| Exercise data |
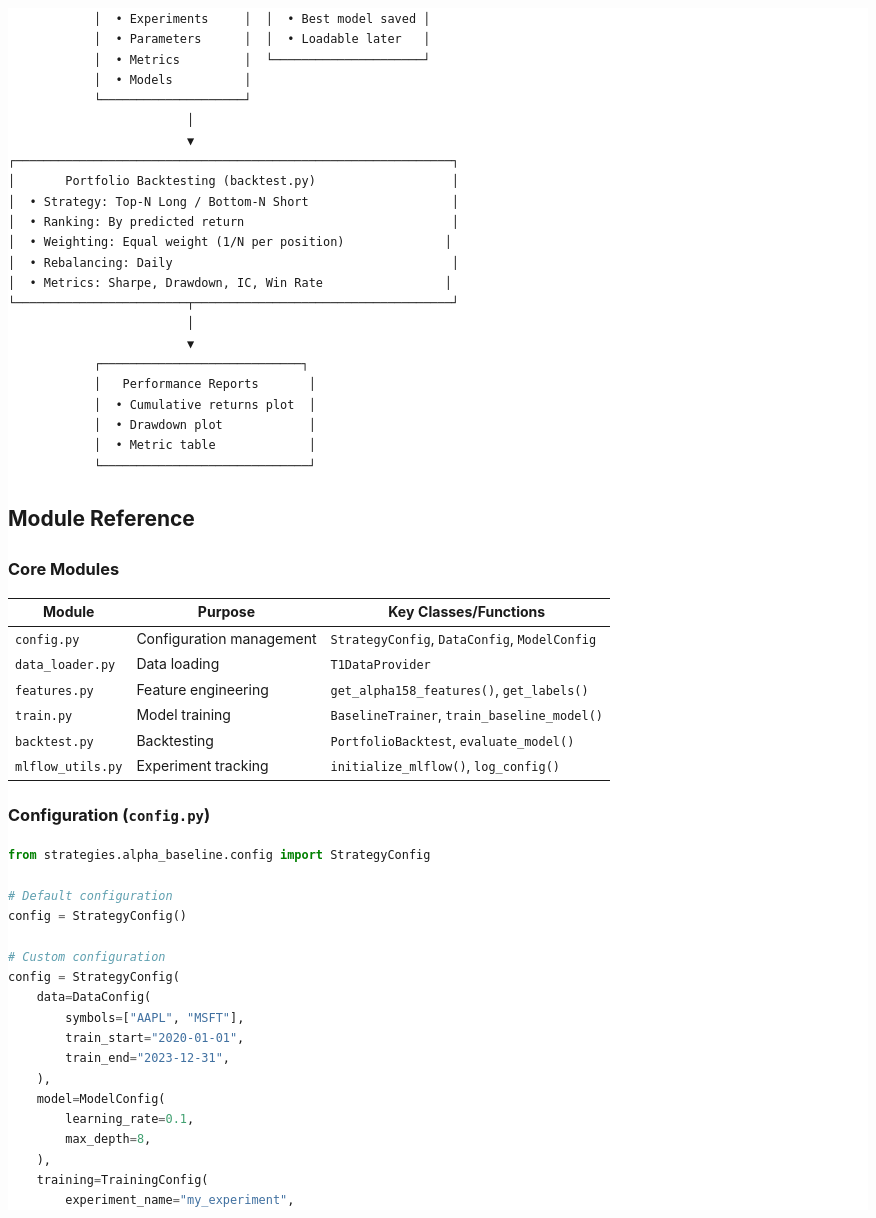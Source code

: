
 ```
            │  • Experiments     │  │  • Best model saved │
            │  • Parameters      │  │  • Loadable later   │
            │  • Metrics         │  └─────────────────────┘
            │  • Models          │
            └────────────────────┘
                         │
                         ▼
┌─────────────────────────────────────────────────────────────┐
│       Portfolio Backtesting (backtest.py)                   │
│  • Strategy: Top-N Long / Bottom-N Short                    │
│  • Ranking: By predicted return                             │
│  • Weighting: Equal weight (1/N per position)              │
│  • Rebalancing: Daily                                       │
│  • Metrics: Sharpe, Drawdown, IC, Win Rate                 │
└────────────────────────┬────────────────────────────────────┘
                         │
                         ▼
            ┌────────────────────────────┐
            │   Performance Reports       │
            │  • Cumulative returns plot  │
            │  • Drawdown plot            │
            │  • Metric table             │
            └─────────────────────────────┘
```

## Module Reference

### Core Modules

| Module | Purpose | Key Classes/Functions |
|--------|---------|----------------------|
| `config.py` | Configuration management | `StrategyConfig`, `DataConfig`, `ModelConfig` |
| `data_loader.py` | Data loading | `T1DataProvider` |
| `features.py` | Feature engineering | `get_alpha158_features()`, `get_labels()` |
| `train.py` | Model training | `BaselineTrainer`, `train_baseline_model()` |
| `backtest.py` | Backtesting | `PortfolioBacktest`, `evaluate_model()` |
| `mlflow_utils.py` | Experiment tracking | `initialize_mlflow()`, `log_config()` |

### Configuration (`config.py`)

```python
from strategies.alpha_baseline.config import StrategyConfig

# Default configuration
config = StrategyConfig()

# Custom configuration
config = StrategyConfig(
    data=DataConfig(
        symbols=["AAPL", "MSFT"],
        train_start="2020-01-01",
        train_end="2023-12-31",
    ),
    model=ModelConfig(
        learning_rate=0.1,
        max_depth=8,
    ),
    training=TrainingConfig(
        experiment_name="my_experiment",
```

| What you have to do |
Lines in the listing that include the word "backtest": how many are there? Give the number alone.

| Response area |
2